SCULPTURES DU CALVAIRE DE PLOUGASTEL QUI DONNE L’IMPRESSION D’UNE FOULE DE PIERRE VIVANTE.

Bientôt, c’est le paysage de montagnes, le cirque des monts d’Arrée. La hauteur n’est pas extrême, puisque le point le plus élevé, où je vais arriver tout à l’heure, le mamelon de Saint-Michel, n’a pas 400 mètres, mais la courbe abrupte des pentes et l’aigu des sommets, percés par la roche schisteuse, ont un caractère de grandeur et de sauvagerie indéniables. L’horizon est immense de plus en plus, à mesure que l’on se hausse vers ce point. La souple ondulation des montagnes Noires est au sud, pendant que le nord est barré de la dure crête d’Arrée, où se dresse la dent pointue, et cruelle du Roc-Trévézel. Cette étendue, bien circonscrite, rigidement délimitée, est difficile à évaluer. Il y aurait là la place d’une ville immense, si une ville pouvait s’établir dans un tel bas-fond marécageux, entouré de hauteurs désolées d’où tombe, en hiver, un froid mortel. Des gens qui ont habité, autrefois, les villages bâtis sur les versants de ces dures crêtes, m’ont dit avoir vu, aux temps de neige prolongés, des loups s’aventurer jusqu’aux premiers jardins. Il n’y a plus de loups, mais on y chasse encore. Les « messieurs » de Quimper, de Châteaulin, de Morlaix, de Landerneau, de Brest, y viennent tirer les canards, les oies, les cygnes sauvages, aux époques des migrations. C’est avec la plus grande prudence qu’il faut, dit-on, s’aventurer dans ces fonds. Le sol spongieux et tremblant cède sous les pas, et l’homme peut disparaître et se noyer dans la boue, comme il s’enlizerait dans les sables mouvants d’une grève. Du moins, on le dit, et sans doute un accident de ce genre est-il arrivé. Cela suffit pour la mauvaise renommée du lieu, et cela suffit aussi pour donner aux passants l’appréhension nécessaire et les empêcher de s’aventurer dans les bas-fonds inquiétants. Les chasseurs, seuls, gens intrépides, et qui savent étudier un terrain, peuvent se risquer parmi ces fondrières et en rapporter profit et honneur.

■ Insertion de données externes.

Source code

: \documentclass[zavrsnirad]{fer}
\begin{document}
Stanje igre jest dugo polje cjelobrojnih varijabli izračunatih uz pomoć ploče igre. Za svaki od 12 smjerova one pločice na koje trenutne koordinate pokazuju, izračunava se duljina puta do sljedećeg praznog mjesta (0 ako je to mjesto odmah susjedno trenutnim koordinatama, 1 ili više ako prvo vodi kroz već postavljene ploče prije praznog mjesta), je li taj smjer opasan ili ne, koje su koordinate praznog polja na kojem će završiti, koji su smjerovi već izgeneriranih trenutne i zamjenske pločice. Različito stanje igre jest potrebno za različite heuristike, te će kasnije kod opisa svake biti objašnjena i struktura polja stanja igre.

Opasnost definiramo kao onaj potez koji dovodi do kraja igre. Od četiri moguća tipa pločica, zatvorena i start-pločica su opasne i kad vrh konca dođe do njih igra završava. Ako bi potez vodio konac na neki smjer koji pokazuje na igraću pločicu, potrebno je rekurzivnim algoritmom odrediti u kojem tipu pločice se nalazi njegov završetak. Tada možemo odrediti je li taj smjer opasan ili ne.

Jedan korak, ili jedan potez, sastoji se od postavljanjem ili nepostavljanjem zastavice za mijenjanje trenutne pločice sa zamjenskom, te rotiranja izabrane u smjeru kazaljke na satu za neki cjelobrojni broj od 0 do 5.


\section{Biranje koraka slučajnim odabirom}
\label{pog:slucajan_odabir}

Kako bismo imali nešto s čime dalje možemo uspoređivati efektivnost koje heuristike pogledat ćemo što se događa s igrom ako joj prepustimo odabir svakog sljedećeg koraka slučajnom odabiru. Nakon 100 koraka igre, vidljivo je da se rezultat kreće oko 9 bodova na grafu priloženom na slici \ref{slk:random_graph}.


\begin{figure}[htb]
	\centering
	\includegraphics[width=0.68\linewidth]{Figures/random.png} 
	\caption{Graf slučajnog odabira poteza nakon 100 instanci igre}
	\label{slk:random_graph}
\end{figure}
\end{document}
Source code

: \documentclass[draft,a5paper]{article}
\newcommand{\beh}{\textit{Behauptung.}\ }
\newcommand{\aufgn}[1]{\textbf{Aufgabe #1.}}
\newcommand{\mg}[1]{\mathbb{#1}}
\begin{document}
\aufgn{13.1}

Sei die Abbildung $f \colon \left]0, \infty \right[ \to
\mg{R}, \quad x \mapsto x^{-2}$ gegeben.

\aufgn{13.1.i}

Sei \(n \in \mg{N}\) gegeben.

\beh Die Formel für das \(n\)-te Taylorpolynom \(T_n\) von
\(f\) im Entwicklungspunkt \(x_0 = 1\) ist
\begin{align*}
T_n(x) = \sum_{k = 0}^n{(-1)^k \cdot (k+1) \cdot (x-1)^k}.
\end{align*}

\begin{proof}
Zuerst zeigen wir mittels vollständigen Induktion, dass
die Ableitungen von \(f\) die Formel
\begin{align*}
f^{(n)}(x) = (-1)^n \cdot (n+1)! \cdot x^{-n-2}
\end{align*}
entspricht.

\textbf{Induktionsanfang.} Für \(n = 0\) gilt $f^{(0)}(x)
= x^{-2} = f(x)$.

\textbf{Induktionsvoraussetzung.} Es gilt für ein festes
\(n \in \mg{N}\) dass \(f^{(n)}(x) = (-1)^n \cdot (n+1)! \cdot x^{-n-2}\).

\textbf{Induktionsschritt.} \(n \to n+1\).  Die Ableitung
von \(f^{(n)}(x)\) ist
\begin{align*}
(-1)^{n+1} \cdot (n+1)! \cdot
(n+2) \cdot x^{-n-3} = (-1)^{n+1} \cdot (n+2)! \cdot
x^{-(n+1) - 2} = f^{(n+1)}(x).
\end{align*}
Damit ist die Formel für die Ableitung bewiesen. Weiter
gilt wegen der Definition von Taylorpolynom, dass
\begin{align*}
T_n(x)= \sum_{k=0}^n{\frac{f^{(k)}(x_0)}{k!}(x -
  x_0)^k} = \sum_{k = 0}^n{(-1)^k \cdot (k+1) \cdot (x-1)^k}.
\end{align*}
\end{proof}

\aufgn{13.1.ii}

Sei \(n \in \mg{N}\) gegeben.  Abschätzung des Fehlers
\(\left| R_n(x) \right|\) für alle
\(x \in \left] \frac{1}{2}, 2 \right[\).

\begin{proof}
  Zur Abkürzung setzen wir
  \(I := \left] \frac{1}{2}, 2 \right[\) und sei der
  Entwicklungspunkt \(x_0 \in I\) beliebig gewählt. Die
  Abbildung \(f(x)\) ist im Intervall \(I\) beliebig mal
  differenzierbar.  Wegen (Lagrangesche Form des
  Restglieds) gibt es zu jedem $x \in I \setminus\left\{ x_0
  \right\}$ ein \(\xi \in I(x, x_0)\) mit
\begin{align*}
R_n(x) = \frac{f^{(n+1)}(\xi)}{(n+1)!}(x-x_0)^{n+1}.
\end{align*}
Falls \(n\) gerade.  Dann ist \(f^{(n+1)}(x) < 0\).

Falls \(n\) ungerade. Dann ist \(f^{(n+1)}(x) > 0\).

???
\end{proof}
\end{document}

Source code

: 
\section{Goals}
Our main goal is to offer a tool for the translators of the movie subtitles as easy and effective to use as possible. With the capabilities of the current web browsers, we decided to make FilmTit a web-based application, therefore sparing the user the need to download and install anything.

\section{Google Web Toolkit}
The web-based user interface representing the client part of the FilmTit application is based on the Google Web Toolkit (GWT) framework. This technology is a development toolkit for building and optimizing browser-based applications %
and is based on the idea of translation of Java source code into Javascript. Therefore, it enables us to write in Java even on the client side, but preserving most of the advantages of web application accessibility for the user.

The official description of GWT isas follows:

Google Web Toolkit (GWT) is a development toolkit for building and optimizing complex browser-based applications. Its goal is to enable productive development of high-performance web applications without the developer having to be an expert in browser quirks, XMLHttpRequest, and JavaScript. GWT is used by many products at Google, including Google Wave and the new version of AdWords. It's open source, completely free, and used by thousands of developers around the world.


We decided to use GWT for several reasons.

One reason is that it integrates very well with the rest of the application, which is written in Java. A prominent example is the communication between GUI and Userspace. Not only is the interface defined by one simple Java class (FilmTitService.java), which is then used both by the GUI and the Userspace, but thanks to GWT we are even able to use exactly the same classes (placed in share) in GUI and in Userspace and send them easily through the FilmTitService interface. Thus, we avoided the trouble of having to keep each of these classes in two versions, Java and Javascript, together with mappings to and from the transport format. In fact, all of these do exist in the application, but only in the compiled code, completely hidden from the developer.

SOUS LE CALVAIRE DE PLOUGASTEL.

Je me trompe. Il y a d’autres industries que celle de la chasse qui peuvent s’exercer dans les marécages de Saint-Michel. D’abord, j’aperçois çà et là des carrés de différentes nuances de vert qui annoncent quelques tentatives et réussites de culture, quelques fèves de marais, peut-être, ou bien rien du tout. À cette distance, je ne sais, et mon voiturier ne connaît que ce qui pousse au bord des routes. Ensuite, et cela devient alors tout à fait certain, ce sont les amas et les découpages réguliers des tourbières.